Composition styles ranged from romantic (Dan Locklair’s lengthy “Visions in the Haze”) to neo-country (Eric Schwartz’s “Scratch”) to obsessive (Leonard Mark Lewis’s “Led” [as in Zeppelin]). After a brief welcome by Forecast Music’s artistic director, Eric Schwartz, musicians Tadeu Coelho and Kris Keeton treated us to a duet for flutes and percussion, “Led,” by Mark Lewis. Most of the regular rapid percussion parts, played with great energy by Kris Keeton, were pitched (pipes or fight gongs). Though often the flute part was melodic, sometimes Coelho played a rapid succession of repeated notes, echoing the percussion. In the middle of the work, the flutist grabbed a double bass bow and played it on the suspended cymbal, usually an eerie effect. And at the end, both players played a rapid tattoo, a sort of percussion cadenza. It was a bright opening for a concert billed for one hour, but amply surpassing that!

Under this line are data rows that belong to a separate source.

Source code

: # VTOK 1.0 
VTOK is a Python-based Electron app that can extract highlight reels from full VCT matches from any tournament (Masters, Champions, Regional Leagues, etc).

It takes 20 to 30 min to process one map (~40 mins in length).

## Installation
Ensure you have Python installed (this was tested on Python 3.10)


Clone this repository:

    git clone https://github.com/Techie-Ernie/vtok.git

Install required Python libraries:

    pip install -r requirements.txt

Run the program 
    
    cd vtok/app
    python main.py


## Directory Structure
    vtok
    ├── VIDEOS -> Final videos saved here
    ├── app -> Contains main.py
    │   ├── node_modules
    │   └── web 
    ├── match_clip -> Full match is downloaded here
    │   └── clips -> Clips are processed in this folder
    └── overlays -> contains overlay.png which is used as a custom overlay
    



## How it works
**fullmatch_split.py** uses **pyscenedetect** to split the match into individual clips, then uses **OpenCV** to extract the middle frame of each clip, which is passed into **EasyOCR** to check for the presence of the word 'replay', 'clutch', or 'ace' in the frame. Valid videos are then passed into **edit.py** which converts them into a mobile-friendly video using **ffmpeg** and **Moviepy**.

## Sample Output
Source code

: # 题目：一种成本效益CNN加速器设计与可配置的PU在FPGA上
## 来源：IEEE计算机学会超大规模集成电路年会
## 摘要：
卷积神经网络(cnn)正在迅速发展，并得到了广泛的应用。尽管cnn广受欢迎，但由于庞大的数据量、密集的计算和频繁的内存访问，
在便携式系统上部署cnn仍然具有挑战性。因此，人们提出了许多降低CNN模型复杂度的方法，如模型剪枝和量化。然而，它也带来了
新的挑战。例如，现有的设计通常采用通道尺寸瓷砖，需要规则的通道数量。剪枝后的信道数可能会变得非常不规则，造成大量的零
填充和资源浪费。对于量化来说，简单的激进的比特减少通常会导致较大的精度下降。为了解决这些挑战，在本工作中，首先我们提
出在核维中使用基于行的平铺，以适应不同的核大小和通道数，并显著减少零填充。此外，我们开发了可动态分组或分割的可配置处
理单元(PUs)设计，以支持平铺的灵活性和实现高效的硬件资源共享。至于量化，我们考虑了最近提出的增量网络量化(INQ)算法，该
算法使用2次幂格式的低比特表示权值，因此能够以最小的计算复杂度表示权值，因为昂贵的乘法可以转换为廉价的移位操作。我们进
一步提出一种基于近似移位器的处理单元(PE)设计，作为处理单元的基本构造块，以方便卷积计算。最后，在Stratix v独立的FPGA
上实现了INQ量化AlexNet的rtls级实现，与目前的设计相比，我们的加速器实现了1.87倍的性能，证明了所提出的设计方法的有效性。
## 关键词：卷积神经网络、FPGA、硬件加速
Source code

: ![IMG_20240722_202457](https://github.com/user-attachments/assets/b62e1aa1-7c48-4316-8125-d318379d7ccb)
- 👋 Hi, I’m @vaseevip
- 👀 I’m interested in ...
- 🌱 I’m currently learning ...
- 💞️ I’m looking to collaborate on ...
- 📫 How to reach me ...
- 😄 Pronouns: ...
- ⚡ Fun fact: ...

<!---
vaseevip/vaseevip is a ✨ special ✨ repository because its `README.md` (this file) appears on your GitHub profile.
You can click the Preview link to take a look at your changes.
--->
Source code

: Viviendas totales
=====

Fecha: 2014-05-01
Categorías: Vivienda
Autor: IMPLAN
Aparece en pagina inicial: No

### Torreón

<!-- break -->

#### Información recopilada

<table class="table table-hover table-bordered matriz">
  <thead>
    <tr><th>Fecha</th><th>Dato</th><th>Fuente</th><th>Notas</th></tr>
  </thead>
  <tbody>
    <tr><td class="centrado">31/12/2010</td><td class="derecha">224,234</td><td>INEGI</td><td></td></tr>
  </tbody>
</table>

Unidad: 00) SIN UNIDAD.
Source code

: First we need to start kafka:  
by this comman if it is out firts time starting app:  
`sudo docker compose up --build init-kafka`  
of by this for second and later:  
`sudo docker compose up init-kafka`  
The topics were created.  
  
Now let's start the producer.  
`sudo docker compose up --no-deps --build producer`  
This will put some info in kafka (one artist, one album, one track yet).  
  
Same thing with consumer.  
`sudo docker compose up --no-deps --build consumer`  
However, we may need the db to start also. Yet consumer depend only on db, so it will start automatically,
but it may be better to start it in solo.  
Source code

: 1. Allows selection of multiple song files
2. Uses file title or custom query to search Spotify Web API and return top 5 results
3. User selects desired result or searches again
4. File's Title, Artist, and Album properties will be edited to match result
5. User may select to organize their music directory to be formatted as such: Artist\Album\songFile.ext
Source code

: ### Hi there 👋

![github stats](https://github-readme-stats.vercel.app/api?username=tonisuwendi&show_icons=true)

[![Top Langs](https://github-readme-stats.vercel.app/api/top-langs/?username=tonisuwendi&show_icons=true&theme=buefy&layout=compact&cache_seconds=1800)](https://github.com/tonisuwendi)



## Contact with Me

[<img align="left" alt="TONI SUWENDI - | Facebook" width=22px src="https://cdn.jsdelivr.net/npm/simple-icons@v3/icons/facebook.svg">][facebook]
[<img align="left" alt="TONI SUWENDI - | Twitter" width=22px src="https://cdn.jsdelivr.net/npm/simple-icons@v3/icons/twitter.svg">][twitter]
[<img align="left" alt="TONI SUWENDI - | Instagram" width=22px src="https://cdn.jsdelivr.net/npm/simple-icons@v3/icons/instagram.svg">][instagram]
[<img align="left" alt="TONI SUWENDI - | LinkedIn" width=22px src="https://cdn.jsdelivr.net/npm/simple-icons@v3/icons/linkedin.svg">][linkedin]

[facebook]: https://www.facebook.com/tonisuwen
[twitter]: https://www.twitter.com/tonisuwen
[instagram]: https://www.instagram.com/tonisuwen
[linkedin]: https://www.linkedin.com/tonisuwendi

The second work on the program was a pair of excerpts for solo piano from Bandaloop Dances by Lance Hulme, who played the two movements. The first, “Homo ludens” was indeed playful and the other excerpt, “Un’omaggio di Chiarina” (An Homage of Chiarina) meandered rhapsodically and thoughtfully, a bit in the manner of an unaustere Hindemith.

Kathleen Pierson composed Two Songs, the work that followed. “Between These Words” and “These Days” both give evocative and charming glimpses of a not so distant past, “swoon and faint . . . curtain rippled in the evening breeze.”  Clara O’Brien was the mezzo-soprano; her distinct enunciation made these songs a pleasure to hear. Jim Douglass was the excellent pianist, keeping the minimalist accompaniment low enough to accentuate the words of the songs.

Douglass was back in the next work, a dialogue between the piano and electronic media entitled “To Unformed,” referring to a passage the composer, Ms. Kyung Mee Choi, had read in a Tibetan treatise referring to “no death, no fear.”  Percussive effects “on tape” mingled white noise (and perhaps other hiss-like colored noise) with piano arpeggios, ripping up the piano, invariably ending on a high f#which the electronic part mimicked and complemented. I very much enjoyed the integration of the piano with the electronics and would like to hear more works of this young composer.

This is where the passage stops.